Give back the full data character for character.

+++ Available data +++

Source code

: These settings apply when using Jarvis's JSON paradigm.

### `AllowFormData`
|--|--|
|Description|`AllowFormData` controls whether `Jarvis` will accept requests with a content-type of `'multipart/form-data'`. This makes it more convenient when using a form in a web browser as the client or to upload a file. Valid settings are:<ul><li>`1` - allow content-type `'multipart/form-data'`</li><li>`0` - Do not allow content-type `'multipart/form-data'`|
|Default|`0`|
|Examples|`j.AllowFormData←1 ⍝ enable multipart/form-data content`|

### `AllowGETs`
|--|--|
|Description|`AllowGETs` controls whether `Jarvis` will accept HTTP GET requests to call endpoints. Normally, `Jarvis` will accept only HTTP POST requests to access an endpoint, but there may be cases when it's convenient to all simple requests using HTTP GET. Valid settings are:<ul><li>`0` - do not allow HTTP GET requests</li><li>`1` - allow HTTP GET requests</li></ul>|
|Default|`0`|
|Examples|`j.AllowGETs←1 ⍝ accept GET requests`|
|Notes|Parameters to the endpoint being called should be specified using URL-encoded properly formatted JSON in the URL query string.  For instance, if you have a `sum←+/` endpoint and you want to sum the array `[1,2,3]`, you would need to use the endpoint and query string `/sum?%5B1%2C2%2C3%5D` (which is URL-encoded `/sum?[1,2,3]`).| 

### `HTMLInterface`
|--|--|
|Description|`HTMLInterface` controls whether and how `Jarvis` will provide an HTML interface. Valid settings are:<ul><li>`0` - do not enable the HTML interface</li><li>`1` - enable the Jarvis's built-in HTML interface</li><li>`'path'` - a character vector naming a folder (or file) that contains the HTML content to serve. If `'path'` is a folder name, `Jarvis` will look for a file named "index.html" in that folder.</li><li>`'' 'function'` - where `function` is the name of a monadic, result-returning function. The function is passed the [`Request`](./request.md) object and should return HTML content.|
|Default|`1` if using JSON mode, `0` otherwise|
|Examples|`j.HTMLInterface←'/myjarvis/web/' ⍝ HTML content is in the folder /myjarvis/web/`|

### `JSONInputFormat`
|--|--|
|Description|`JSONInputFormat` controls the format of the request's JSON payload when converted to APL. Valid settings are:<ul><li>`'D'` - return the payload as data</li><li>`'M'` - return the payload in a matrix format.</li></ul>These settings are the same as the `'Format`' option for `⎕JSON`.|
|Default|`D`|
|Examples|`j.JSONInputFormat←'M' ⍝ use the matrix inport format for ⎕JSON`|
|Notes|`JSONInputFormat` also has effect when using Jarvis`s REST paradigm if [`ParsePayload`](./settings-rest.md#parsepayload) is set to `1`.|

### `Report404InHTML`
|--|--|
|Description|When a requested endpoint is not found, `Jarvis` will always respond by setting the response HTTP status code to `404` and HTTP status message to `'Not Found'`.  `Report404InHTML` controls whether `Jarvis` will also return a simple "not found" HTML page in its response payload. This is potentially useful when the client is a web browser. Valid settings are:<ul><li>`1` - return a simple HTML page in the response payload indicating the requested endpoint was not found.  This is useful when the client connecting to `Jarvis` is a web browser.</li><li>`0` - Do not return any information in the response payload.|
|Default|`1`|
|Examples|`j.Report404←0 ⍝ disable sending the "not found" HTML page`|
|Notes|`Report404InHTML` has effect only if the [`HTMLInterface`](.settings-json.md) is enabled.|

+++

Response area ▸
Source code

: These settings apply when using Jarvis's JSON paradigm.

### `AllowFormData`
|--|--|
|Description|`AllowFormData` controls whether `Jarvis` will accept requests with a content-type of `'multipart/form-data'`. This makes it more convenient when using a form in a web browser as the client or to upload a file. Valid settings are:<ul><li>`1` - allow content-type `'multipart/form-data'`</li><li>`0` - Do not allow content-type `'multipart/form-data'`|
|Default|`0`|
|Examples|`j.AllowFormData←1 ⍝ enable multipart/form-data content`|

### `AllowGETs`
|--|--|
|Description|`AllowGETs` controls whether `Jarvis` will accept HTTP GET requests to call endpoints. Normally, `Jarvis` will accept only HTTP POST requests to access an endpoint, but there may be cases when it's convenient to all simple requests using HTTP GET. Valid settings are:<ul><li>`0` - do not allow HTTP GET requests</li><li>`1` - allow HTTP GET requests</li></ul>|
|Default|`0`|
|Examples|`j.AllowGETs←1 ⍝ accept GET requests`|
|Notes|Parameters to the endpoint being called should be specified using URL-encoded properly formatted JSON in the URL query string.  For instance, if you have a `sum←+/` endpoint and you want to sum the array `[1,2,3]`, you would need to use the endpoint and query string `/sum?%5B1%2C2%2C3%5D` (which is URL-encoded `/sum?[1,2,3]`).| 

### `HTMLInterface`
|--|--|
|Description|`HTMLInterface` controls whether and how `Jarvis` will provide an HTML interface. Valid settings are:<ul><li>`0` - do not enable the HTML interface</li><li>`1` - enable the Jarvis's built-in HTML interface</li><li>`'path'` - a character vector naming a folder (or file) that contains the HTML content to serve. If `'path'` is a folder name, `Jarvis` will look for a file named "index.html" in that folder.</li><li>`'' 'function'` - where `function` is the name of a monadic, result-returning function. The function is passed the [`Request`](./request.md) object and should return HTML content.|
|Default|`1` if using JSON mode, `0` otherwise|
|Examples|`j.HTMLInterface←'/myjarvis/web/' ⍝ HTML content is in the folder /myjarvis/web/`|

### `JSONInputFormat`
|--|--|
|Description|`JSONInputFormat` controls the format of the request's JSON payload when converted to APL. Valid settings are:<ul><li>`'D'` - return the payload as data</li><li>`'M'` - return the payload in a matrix format.</li></ul>These settings are the same as the `'Format`' option for `⎕JSON`.|
|Default|`D`|
|Examples|`j.JSONInputFormat←'M' ⍝ use the matrix inport format for ⎕JSON`|
|Notes|`JSONInputFormat` also has effect when using Jarvis`s REST paradigm if [`ParsePayload`](./settings-rest.md#parsepayload) is set to `1`.|

### `Report404InHTML`
|--|--|
|Description|When a requested endpoint is not found, `Jarvis` will always respond by setting the response HTTP status code to `404` and HTTP status message to `'Not Found'`.  `Report404InHTML` controls whether `Jarvis` will also return a simple "not found" HTML page in its response payload. This is potentially useful when the client is a web browser. Valid settings are:<ul><li>`1` - return a simple HTML page in the response payload indicating the requested endpoint was not found.  This is useful when the client connecting to `Jarvis` is a web browser.</li><li>`0` - Do not return any information in the response payload.|
|Default|`1`|
|Examples|`j.Report404←0 ⍝ disable sending the "not found" HTML page`|
|Notes|`Report404InHTML` has effect only if the [`HTMLInterface`](.settings-json.md) is enabled.|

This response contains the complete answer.